** What the task requires **
Output only the stretch of the listing that starts at the line containing "- \- *lemma* category_theory.nat_iso.mk_app'" and ends at the line containing "- \+/\- *lemma* category_theory.nat_trans.exchange", reproduced exactly with both ends.

── Input for this task

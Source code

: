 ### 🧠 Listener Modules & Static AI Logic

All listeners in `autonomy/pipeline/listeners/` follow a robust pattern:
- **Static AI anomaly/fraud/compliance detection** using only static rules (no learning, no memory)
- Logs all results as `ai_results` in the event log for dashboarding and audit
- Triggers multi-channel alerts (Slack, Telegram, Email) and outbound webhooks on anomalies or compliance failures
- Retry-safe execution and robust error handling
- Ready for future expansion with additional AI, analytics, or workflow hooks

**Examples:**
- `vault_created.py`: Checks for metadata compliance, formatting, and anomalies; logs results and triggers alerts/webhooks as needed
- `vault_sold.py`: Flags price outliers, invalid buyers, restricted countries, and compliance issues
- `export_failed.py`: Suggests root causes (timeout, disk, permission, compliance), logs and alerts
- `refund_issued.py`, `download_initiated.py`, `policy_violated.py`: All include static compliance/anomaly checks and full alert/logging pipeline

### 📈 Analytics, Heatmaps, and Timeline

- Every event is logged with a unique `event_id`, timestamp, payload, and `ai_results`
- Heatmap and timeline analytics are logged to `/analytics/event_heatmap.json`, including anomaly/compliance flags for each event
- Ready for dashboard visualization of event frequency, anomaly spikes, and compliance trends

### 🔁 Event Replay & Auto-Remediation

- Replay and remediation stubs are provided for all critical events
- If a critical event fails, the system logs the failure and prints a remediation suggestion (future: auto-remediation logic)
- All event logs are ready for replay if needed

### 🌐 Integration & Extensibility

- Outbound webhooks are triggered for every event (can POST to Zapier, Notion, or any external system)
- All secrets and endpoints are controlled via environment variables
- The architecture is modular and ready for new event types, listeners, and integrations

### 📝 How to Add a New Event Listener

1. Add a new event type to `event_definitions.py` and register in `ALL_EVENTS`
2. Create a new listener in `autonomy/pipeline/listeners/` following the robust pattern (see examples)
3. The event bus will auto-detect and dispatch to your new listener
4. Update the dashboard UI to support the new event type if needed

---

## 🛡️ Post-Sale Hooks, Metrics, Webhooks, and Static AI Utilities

────
── Input for this task

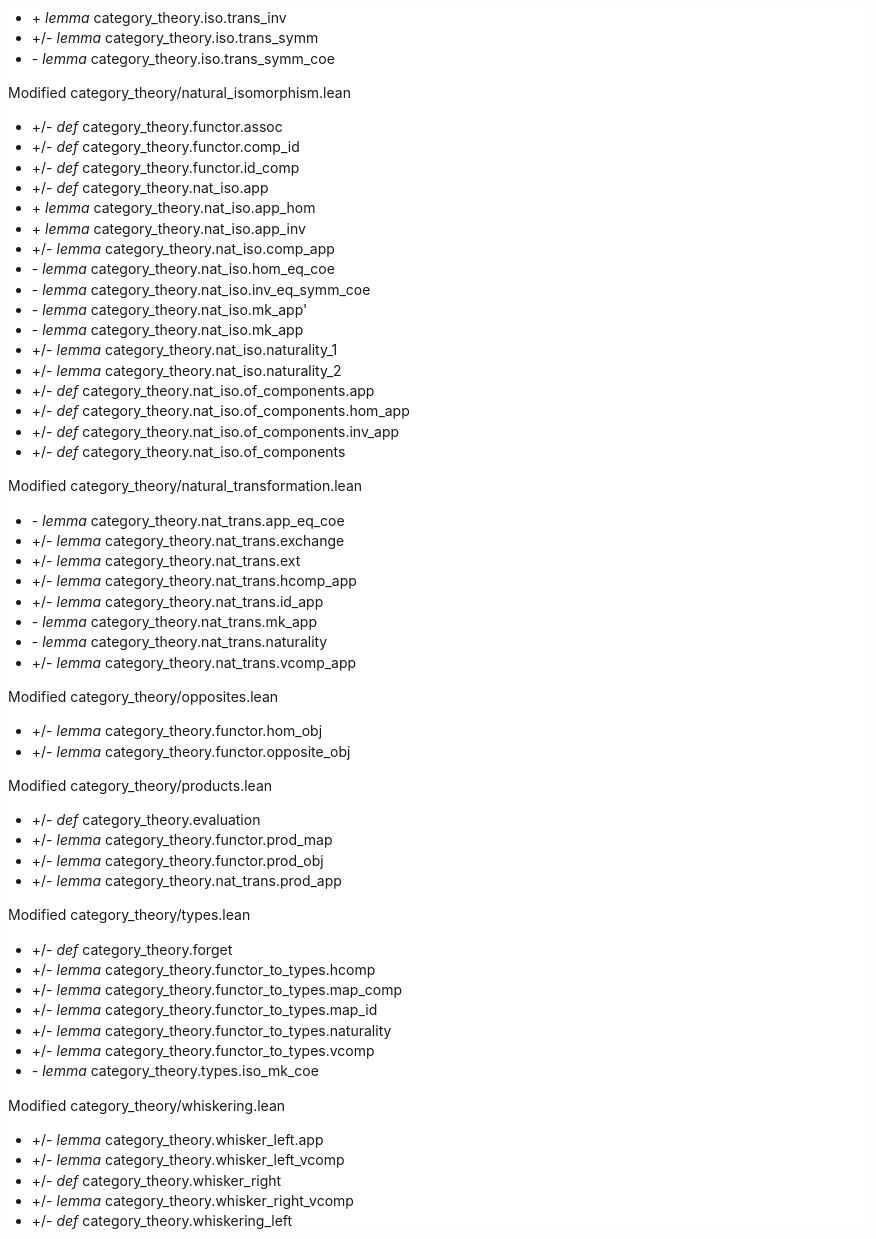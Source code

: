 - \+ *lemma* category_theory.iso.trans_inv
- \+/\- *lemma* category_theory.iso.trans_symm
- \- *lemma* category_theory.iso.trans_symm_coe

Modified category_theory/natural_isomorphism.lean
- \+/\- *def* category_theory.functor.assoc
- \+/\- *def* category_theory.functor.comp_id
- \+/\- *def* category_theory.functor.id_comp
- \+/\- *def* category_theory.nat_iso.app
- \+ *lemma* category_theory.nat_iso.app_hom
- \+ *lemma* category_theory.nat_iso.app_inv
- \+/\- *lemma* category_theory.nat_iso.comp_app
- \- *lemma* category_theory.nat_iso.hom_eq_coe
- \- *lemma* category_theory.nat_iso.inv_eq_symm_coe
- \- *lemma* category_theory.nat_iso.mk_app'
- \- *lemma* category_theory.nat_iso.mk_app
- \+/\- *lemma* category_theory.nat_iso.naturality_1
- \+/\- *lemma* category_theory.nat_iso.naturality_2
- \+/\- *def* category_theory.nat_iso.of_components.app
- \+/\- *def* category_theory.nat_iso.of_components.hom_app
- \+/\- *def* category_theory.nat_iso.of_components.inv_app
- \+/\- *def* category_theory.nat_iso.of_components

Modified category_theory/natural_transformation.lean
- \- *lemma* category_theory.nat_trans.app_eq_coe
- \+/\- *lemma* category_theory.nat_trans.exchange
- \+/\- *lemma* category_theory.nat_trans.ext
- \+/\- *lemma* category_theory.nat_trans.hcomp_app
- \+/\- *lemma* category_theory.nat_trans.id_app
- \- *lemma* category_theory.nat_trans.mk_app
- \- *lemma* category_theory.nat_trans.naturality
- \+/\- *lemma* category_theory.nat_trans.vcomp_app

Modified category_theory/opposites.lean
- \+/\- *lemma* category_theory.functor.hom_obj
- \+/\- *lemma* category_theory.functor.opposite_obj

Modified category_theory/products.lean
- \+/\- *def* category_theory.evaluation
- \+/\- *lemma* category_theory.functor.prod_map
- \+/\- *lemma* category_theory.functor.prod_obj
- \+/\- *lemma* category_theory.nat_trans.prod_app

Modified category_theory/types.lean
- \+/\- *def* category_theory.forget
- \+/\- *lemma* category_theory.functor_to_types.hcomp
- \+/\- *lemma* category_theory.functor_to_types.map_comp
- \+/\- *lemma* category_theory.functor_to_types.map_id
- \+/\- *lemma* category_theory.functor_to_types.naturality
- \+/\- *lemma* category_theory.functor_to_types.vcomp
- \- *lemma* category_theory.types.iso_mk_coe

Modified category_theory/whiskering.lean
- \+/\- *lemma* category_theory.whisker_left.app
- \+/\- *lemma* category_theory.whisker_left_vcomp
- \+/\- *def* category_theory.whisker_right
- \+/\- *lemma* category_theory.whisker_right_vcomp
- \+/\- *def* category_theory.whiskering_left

────

** Answer to the exercise **
- \- *lemma* category_theory.nat_iso.mk_app'
- \- *lemma* category_theory.nat_iso.mk_app
- \+/\- *lemma* category_theory.nat_iso.naturality_1
- \+/\- *lemma* category_theory.nat_iso.naturality_2
- \+/\- *def* category_theory.nat_iso.of_components.app
- \+/\- *def* category_theory.nat_iso.of_components.hom_app
- \+/\- *def* category_theory.nat_iso.of_components.inv_app
- \+/\- *def* category_theory.nat_iso.of_components

Modified category_theory/natural_transformation.lean
- \- *lemma* category_theory.nat_trans.app_eq_coe
- \+/\- *lemma* category_theory.nat_trans.exchange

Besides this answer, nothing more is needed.